Coder Social home page Coder Social logo

Comments (47)

derekcollison avatar derekcollison commented on June 12, 2024 1

@vtolstov I think we understand now what you are asking. We call these exclusive receivers, meaning there could be multiple but one is selected to receive all the messages until it goes away and then another subscriber will be selected.

We currently do not have this behavior built in to JetStream but you are also not the first to ask for it, will keep this issue open.

from jetstream.

ripienaar avatar ripienaar commented on June 12, 2024

I dont think this is a feature we are planning specifically, you could use subject names and wildcards based on some information about the message and then arrange for subscribes on those patterns.

Say foo.p1 and foo.p2 for different partitions and have your subscribers gets only messages for a specific partition on their consumers? Not sure if that’s too simplistic for your actual use case.

NATS is payload agnostic so we won’t look at any UUID in a message

from jetstream.

vtolstov avatar vtolstov commented on June 12, 2024

but why? So in config provide func signature that receives interface{} and returns some stuff. And user write distribution logic in such func?

from jetstream.

vtolstov avatar vtolstov commented on June 12, 2024

@derekcollison sorry, what you can say about such useful feature? Mostly in distributed services i need to have guarantee that messages belongs to same specific "resource" always goes to one service (like in nginx sticky sessions =))

from jetstream.

vtolstov avatar vtolstov commented on June 12, 2024

i need something like this https://godoc.org/github.com/liftbridge-io/go-liftbridge#PartitionByKey
so each message have key/val attached and partitioner can use any logic to map message via key/val stuff to partition.

from jetstream.

derekcollison avatar derekcollison commented on June 12, 2024

With JetStream you do not need partition like Kafka or LB. You can filter messages from a stream for delivery to a consumer.

For your original request, asking about sticky consumers, what happens when that consumer fails? Do you want the system to wait for it to return or if other consumers are available utilize those?

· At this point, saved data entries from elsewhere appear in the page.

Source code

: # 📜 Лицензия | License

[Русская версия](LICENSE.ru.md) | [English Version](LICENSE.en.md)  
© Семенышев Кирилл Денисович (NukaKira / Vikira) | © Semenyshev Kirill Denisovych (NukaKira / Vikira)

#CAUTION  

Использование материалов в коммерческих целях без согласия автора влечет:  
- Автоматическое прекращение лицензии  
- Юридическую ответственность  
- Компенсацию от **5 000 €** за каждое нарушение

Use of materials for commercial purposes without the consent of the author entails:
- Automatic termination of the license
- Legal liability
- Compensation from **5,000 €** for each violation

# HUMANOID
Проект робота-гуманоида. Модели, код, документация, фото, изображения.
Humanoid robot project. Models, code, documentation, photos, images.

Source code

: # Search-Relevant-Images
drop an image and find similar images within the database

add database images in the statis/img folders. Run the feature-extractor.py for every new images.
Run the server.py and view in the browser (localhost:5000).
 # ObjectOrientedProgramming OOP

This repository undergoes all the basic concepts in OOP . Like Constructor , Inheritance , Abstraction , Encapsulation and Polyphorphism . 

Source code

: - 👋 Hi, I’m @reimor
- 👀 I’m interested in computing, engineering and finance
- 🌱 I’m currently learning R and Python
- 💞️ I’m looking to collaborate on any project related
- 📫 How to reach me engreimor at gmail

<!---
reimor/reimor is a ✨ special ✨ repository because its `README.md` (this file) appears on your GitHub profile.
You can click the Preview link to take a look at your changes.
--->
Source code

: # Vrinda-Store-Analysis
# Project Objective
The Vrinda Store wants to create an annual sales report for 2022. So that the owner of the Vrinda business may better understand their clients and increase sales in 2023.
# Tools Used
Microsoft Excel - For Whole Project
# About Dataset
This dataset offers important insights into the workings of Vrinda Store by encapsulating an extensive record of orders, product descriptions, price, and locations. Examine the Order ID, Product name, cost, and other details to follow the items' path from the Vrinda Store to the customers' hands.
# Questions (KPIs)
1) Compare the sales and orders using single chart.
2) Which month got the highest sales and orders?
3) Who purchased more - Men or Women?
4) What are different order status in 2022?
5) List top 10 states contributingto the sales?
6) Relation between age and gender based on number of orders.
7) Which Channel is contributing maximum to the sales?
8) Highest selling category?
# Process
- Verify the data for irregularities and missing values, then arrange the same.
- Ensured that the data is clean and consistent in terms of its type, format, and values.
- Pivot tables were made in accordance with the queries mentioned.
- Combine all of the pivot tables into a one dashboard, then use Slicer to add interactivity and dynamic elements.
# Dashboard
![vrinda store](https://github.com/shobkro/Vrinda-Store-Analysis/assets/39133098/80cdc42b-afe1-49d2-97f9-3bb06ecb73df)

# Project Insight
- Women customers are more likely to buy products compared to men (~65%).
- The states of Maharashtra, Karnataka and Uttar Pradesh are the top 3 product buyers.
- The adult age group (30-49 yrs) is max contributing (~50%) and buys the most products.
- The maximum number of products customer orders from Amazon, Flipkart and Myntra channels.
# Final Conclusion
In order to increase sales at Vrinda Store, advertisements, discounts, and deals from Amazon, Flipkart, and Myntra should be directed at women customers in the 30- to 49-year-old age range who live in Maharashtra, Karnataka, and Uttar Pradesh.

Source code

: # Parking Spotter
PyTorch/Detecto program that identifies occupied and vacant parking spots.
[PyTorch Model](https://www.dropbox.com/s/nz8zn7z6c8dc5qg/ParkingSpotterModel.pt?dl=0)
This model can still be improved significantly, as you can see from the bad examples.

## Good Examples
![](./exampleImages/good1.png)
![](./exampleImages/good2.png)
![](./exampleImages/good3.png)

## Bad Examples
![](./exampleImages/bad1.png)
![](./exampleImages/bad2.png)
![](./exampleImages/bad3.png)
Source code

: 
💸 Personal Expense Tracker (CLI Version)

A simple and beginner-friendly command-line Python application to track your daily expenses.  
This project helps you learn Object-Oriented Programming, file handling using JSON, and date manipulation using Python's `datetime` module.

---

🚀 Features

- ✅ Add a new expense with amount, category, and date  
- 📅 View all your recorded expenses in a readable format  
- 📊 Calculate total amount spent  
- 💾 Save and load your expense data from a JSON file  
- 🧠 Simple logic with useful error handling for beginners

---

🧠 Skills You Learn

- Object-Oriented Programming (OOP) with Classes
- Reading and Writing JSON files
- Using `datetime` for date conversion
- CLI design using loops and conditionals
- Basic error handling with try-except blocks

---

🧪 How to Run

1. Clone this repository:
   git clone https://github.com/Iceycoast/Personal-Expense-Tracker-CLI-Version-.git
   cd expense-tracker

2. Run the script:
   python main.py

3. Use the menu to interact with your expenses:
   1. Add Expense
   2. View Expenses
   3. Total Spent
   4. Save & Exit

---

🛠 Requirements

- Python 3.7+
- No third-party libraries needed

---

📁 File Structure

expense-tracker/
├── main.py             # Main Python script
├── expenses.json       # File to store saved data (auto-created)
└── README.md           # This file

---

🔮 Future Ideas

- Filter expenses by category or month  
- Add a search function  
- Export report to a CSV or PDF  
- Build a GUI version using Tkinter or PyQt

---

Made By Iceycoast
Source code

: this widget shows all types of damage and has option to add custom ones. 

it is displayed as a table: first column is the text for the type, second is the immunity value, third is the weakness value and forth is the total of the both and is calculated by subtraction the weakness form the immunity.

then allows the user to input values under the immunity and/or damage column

Would like to understand the problem a bit more deeply.

Thanks.

from jetstream.

vtolstov avatar vtolstov commented on June 12, 2024

If consumer fails I'm prefer to have to postpone such messages small amount of time (configured) and either continue if it brings up, or rebalance to another consumer this amount of messages

from jetstream.

vtolstov avatar vtolstov commented on June 12, 2024

For filtering messages from stream, where i can find info/interface?

from jetstream.

vtolstov avatar vtolstov commented on June 12, 2024

As i saw jetstream cmd app able to filter via subject, but I'm need to filter by some key val attached to message

from jetstream.

ripienaar avatar ripienaar commented on June 12, 2024

As a possible example:

Lets say you have a stream receiving data on YOURSTUFF.*, you can say you have 10 workers, pick a random number 0-9 and publish your message to YOURSTUFF.p1 for example.

You can then set up 10 consumers each using a FilterSubject of lets say YOURSTUFF.p1, this worker will get all of the p1 messages and no others will receive them. This way it remains payload agnostic and you can easily grow/shrink the pool.

from jetstream.

vtolstov avatar vtolstov commented on June 12, 2024

from jetstream.

ripienaar avatar ripienaar commented on June 12, 2024

You need to know how many partitions to define with this scheme, it’s easier to add more since no new broker config or data rebalance happens but you must know how many.

In the document you linked you have to predefine partitions count when cresting the stream too

from jetstream.

derekcollison avatar derekcollison commented on June 12, 2024

Let me look into this a bit more. We have heard a few others possibly want something like this.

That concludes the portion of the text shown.